Competition starts first thing the next day with one-on-one interviews, which are worth 50 percent of the overall score and focus largely on a contestant’s platform or community-service efforts. I have chosen to represent Girls on the Run, a nonprofit I volunteer with that uses running as a tool to empower young girls. My pageant posse believes this portion of the competition will be my best hope for racking up points because I like to talk.
I’ve eaten meagerly for four months in preparation for today, and my stomach is singing like an orca. So, with minutes before interviews begin, I head to the hotel buffet, serve myself a bowl of oatmeal and head to the lobby with the other contestants to wait for my turn. Several spoonfuls into my meal, disaster strikes, and I spill the entire contents on my green dress.

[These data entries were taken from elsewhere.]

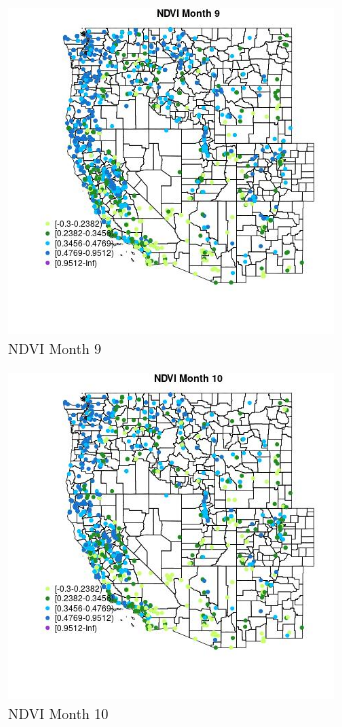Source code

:\begin{figure} 
\centering  
\includegraphics[width=0.77\textwidth]{Code_Outputs/Report_ML_input_PM25_Step4_part_f_de_duplicated_aveswNAs_MapObsMo9NDVI.jpg} 
\caption{\label{fig:Report_ML_input_PM25_Step4_part_f_de_duplicated_aveswNAsMapObsMo9NDVI}NDVI Month 9} 
\end{figure} 
 

\begin{figure} 
\centering  
\includegraphics[width=0.77\textwidth]{Code_Outputs/Report_ML_input_PM25_Step4_part_f_de_duplicated_aveswNAs_MapObsMo10NDVI.jpg} 
\caption{\label{fig:Report_ML_input_PM25_Step4_part_f_de_duplicated_aveswNAsMapObsMo10NDVI}NDVI Month 10} 
\end{figure} 
 


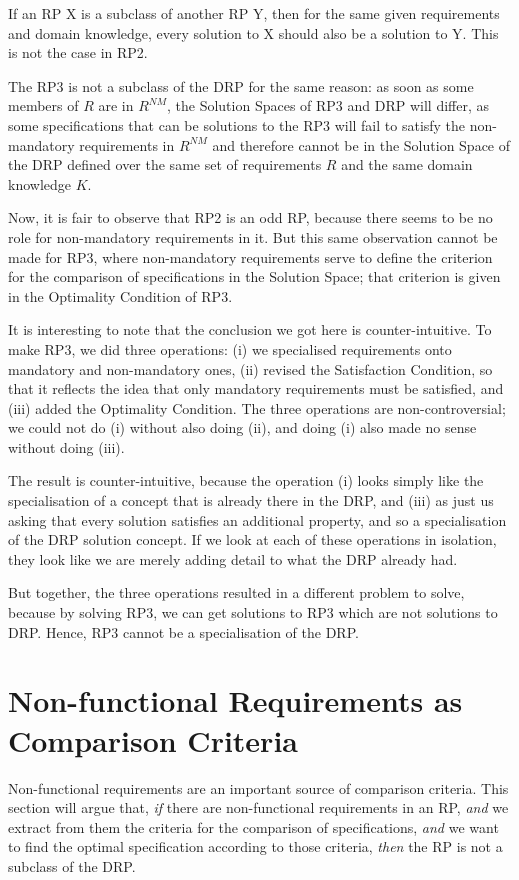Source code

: \documentclass[graybox]{svmult}
\newcommand{\zi}[1]{\textit{#1}}
\newcommand{\RP}{RP}
\newcommand{\ZJRP}{DRP}
\newcommand{\SatisfactionCondition}{Satisfaction Condition}
\newcommand{\OptimalityCondition}{Optimality Condition}
\newcommand{\SolutionSpace}{Solution Space}
\begin{document}
If an \RP{} X is a subclass of another \RP{} Y, then for the same given requirements and domain knowledge, every solution to X should also be a solution to Y. This is not the case in RP2.

The RP3 is not a subclass of the \ZJRP{} for the same reason: as soon as some members of $R$ are in $R^{NM}$, the \SolutionSpace s of RP3 and \ZJRP{} will differ, as some specifications that can be solutions to the RP3 will fail to satisfy the non-mandatory requirements in $R^{NM}$ and therefore cannot be in the \SolutionSpace{} of the \ZJRP{} defined over the same set of requirements $R$ and the same domain knowledge $K$.

Now, it is fair to observe that RP2 is an odd \RP, because there seems to be no role for non-mandatory requirements in it. But this same observation cannot be made for RP3, where non-mandatory requirements serve to define the criterion for the comparison of specifications in the \SolutionSpace; that criterion is given in the \OptimalityCondition{} of RP3. 

It is interesting to note that the conclusion we got here is counter-intuitive. To make RP3, we did three operations: (i) we specialised requirements onto mandatory and non-mandatory ones, (ii) revised the \SatisfactionCondition, so that it reflects the idea that only mandatory requirements must be satisfied, and (iii) added the \OptimalityCondition. The three operations are non-controversial; we could not do (i) without also doing (ii), and doing (i) also made no sense without doing (iii). 

The result is counter-intuitive, because the operation (i) looks simply like the specialisation of a concept that is already there in the \ZJRP, and (iii) as just us asking that every solution satisfies an additional property, and so a specialisation of the \ZJRP{} solution concept. If we look at each of these operations in isolation, they look like we are merely adding detail to what the \ZJRP{} already had.

But together, the three operations resulted in a different problem to solve, because by solving RP3, we can get solutions to RP3 which are not solutions to \ZJRP. Hence, RP3 cannot be a specialisation of the \ZJRP.



%
\section{Non-functional Requirements as Comparison Criteria}\label{s:non-functional-requirements}
Non-functional requirements are an important source of comparison criteria. This section will argue that, \zi{if} there are non-functional requirements in an \RP, \zi{and} we extract from them the criteria for the comparison of specifications, \zi{and} we want to find the optimal specification according to those criteria, \zi{then} the \RP{} is not a subclass of the \ZJRP.
\end{document}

The other women look at me in horror. But then Dawn Hicks, the reigning Mrs. Pennsylvania International 2011, springs into action, ordering a hair dryer from the front desk and whisking me to the bathroom, where we try to remove gobs of Quaker Oats from my chest with damp paper towels. Dawn, I learn, used to be in the Air Force and now works as a civilian at the Department of Defense. Not only can this mother of two remove food stains without breaking an acrylic nail, she’s been deployed to Afghanistan twice.
Once my dress is dry, Dawn yells, “Go, go, go!” and I sprint across the hall, clean as a whistle, to the interview room.

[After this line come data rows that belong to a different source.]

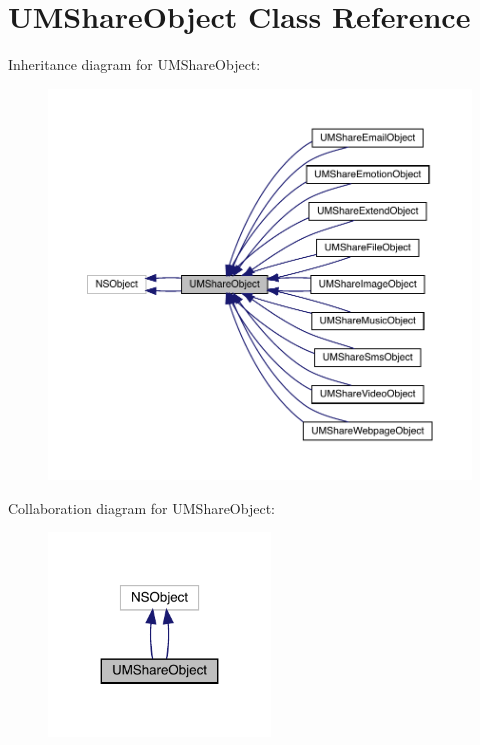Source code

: \hypertarget{interface_u_m_share_object}{}\section{U\+M\+Share\+Object Class Reference}
\label{interface_u_m_share_object}


Inheritance diagram for U\+M\+Share\+Object\+:\nopagebreak
\begin{figure}[H]
\begin{center}
\leavevmode
\includegraphics[width=350pt]{interface_u_m_share_object__inherit__graph}
\end{center}
\end{figure}


Collaboration diagram for U\+M\+Share\+Object\+:\nopagebreak
\begin{figure}[H]
\begin{center}
\leavevmode
\includegraphics[width=167pt]{interface_u_m_share_object__coll__graph}
\end{center}
\end{figure}
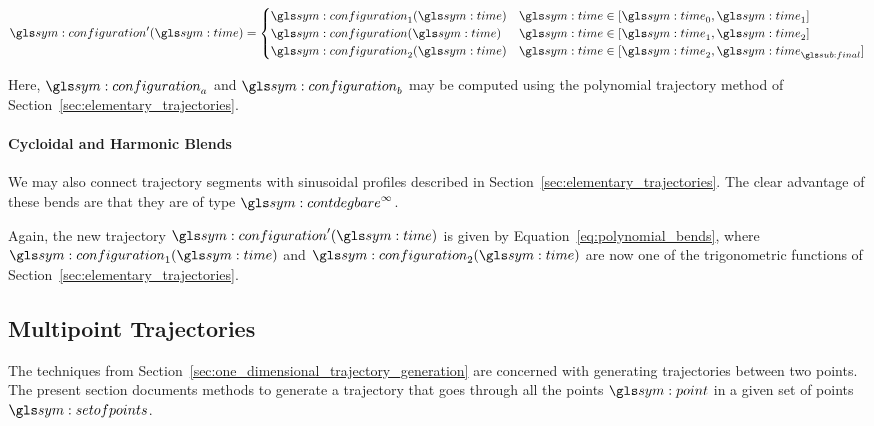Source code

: 				\begin{equation}
					\configuration'(\timesym) =
					\begin{cases}
						\configuration_1(\timesym) & \timesym \in [\timesym_0, \timesym_1] \\
						\configuration(\timesym) & \timesym \in [\timesym_1, \timesym_2] \\
						\configuration_2(\timesym) & \timesym \in [\timesym_2, \timesym_{\final}] \\
					\end{cases}
					\label{eq:polynomial_bends}
				\end{equation}

				Here, $\configuration_a$ and $\configuration_b$ may be computed
				using the polynomial trajectory method of
				Section~\ref{sec:elementary_trajectories}.



			\paragraph{Cycloidal and Harmonic Blends}%
			\label{cycloidal_and_harmonic_blends}

				We may also connect trajectory segments with sinusoidal
				profiles described in Section~\ref{sec:elementary_trajectories}.
				The clear advantage of these bends are that they are of type
				$\contdeg{\infty}$.

				Again, the new trajectory $\configuration'(\timesym)$ is given
				by Equation~\ref{eq:polynomial_bends}, where
				$\configuration_1(\timesym)$ and $\configuration_2(\timesym)$
				are now one of the trigonometric functions of
				Section~\ref{sec:elementary_trajectories}.

	\subsection{Multipoint Trajectories}%
	\label{sec:multipoint_trajectories}

		The techniques from
		Section~\ref{sec:one_dimensional_trajectory_generation} are concerned
		with generating trajectories between two points. The present section
		documents methods to generate a trajectory that goes through all the
		points $\point$ in a given set of points $\setofpoints$.

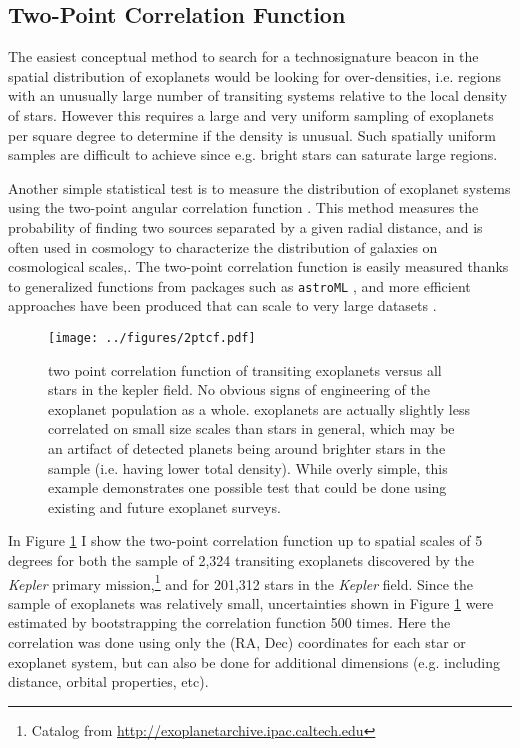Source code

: \documentclass[twocolumn]{aastex62}
\newcommand{\Kepler}{\textsl{Kepler}\xspace}
\begin{document}
\subsection{Two-Point Correlation Function}
\label{sec:2pt}

The easiest conceptual method to search for a technosignature beacon in the spatial distribution of exoplanets would be looking for over-densities, i.e. regions with an unusually large number of transiting systems relative to the local density of stars. However this requires a large and very uniform sampling of exoplanets per square degree to determine if the density is unusual. Such spatially uniform samples are difficult to achieve since e.g. bright stars can saturate large regions.


Another simple statistical test is to measure the distribution of exoplanet systems using the two-point angular correlation function \citep{landy1993}. This method measures the probability of finding two sources separated by a given radial distance, and is often used in cosmology to characterize the distribution of galaxies on cosmological scales,. The two-point correlation function is easily measured thanks to generalized functions from packages such as {\tt astroML} \citep{astroMLText}, and  more efficient approaches have been produced that can scale to very large datasets \citep[e.g.][]{wang2013}.


\begin{figure}[!t]
\centering
\texttt{[image: ../figures/2ptcf.pdf]}
\caption{two point correlation function of transiting exoplanets versus all stars in the kepler field. No obvious signs of engineering of the exoplanet population as a whole. exoplanets are actually slightly less correlated on small size scales than stars in general, which may be an artifact of detected planets being around brighter stars in the sample (i.e. having lower total density). 
While overly simple, this example demonstrates one possible test that could be done using existing and future exoplanet surveys.}
\label{fig:2pt}
\end{figure}



In Figure \ref{fig:2pt} I show the two-point correlation function up to spatial scales of 5 degrees for both the sample of 2,324 transiting exoplanets discovered by the \Kepler primary mission,\footnote{Catalog from \url{http://exoplanetarchive.ipac.caltech.edu}} and for 201,312 stars in the \Kepler field. Since the sample of exoplanets was relatively small, uncertainties shown in Figure \ref{fig:2pt} were estimated by bootstrapping the correlation function 500 times. Here the correlation was done using only the (RA, Dec) coordinates for each star or exoplanet system, but can also be done for additional dimensions (e.g. including distance, orbital properties, etc).
\end{document}
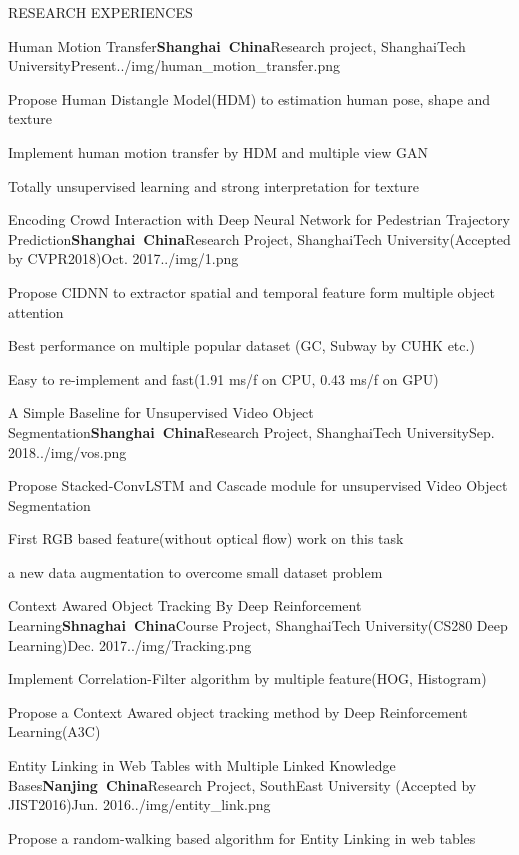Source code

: \documentclass{resume} %
\begin{document}
\begin{rSection}{RESEARCH EXPERIENCES}

\begin{rSubsection}{Human Motion Transfer}{\bf Shanghai\ China}{Research project, ShanghaiTech University}{Present}{../img/human_motion_transfer.png}
    \item Propose Human Distangle Model(HDM) to estimation human pose, shape and texture
    \item Implement human motion transfer by HDM and multiple view GAN
    \item Totally unsupervised learning and strong interpretation for texture 
\end{rSubsection}

\begin{rSubsection}{Encoding Crowd Interaction with Deep Neural Network for Pedestrian Trajectory Prediction}{\bf Shanghai\ China}{Research Project, ShanghaiTech University(Accepted by CVPR2018)}{Oct. 2017}{../img/1.png}
    \item Propose CIDNN to extractor spatial and temporal feature form  multiple object attention
    \item Best performance on multiple popular dataset (GC, Subway by CUHK etc.)
    \item Easy to re-implement and fast(1.91 ms/f on CPU, 0.43 ms/f on GPU)
\end{rSubsection}

\begin{rSubsection}{A Simple Baseline for Unsupervised Video Object Segmentation}{\bf Shanghai\ China}{Research Project, ShanghaiTech University}{Sep. 2018}{../img/vos.png}
    \item Propose Stacked-ConvLSTM and Cascade module for unsupervised Video Object Segmentation
    \item First RGB based feature(without optical flow) work on this task
    \item a new data augmentation to overcome small dataset problem 
\end{rSubsection}

\begin{rSubsection}{Context Awared Object Tracking By Deep Reinforcement Learning}{\bf Shnaghai\ China}{Course Project, ShanghaiTech University(CS280 Deep Learning)}{Dec. 2017}{../img/Tracking.png}
    \item Implement Correlation-Filter algorithm by multiple feature(HOG, Histogram)
    \item Propose a Context Awared object tracking method by Deep Reinforcement Learning(A3C)
\end{rSubsection}

\begin{rSubsection}{Entity Linking in Web Tables with Multiple Linked Knowledge Bases}{\bf Nanjing\ China}{Research Project, SouthEast University (Accepted by JIST2016)}{Jun. 2016}{../img/entity_link.png}
    \item Propose a random-walking based algorithm for Entity Linking in web tables
\end{rSubsection}
            
\end{rSection} 
\end{document}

Afterward, the contestants head to the Jaffa Shrine in downtown Altoona for rehearsal before the 7 p.m. show. We practice an opening number, walking across the stage and posing. Most, if not all, of the other women have done this before, and they move with grace and confidence. After my turn, Dawn pulls me aside.
“You’ve got dead arms,” she tells me. “Try and move them a bit as you walk. But don’t touch your gown.”
An hour before show time, we scurry to a makeshift dressing room backstage to get ready. We jockey for prime real estate near the electrical outlets and plug in hot rollers, curling irons and cellphones so our friends and family in the audience can text us feedback during wardrobe changes. Some of the more seasoned contestants have brought their own full-length mirrors, garment racks and steam irons. It’s complete chaos, but there’s none of the cattiness or fighting made infamous by movies like Miss Congeniality and the reality show Toddlers & Tiaras. That’s not to say tales of sabotage don’t exist: Everyone seems to know someone who’s had something “accidentally” spilled on her gown, a zipper ripped or painful mishaps with Crazy Glue. On this night, at least, civility reigns, and we share everything from earrings to bras.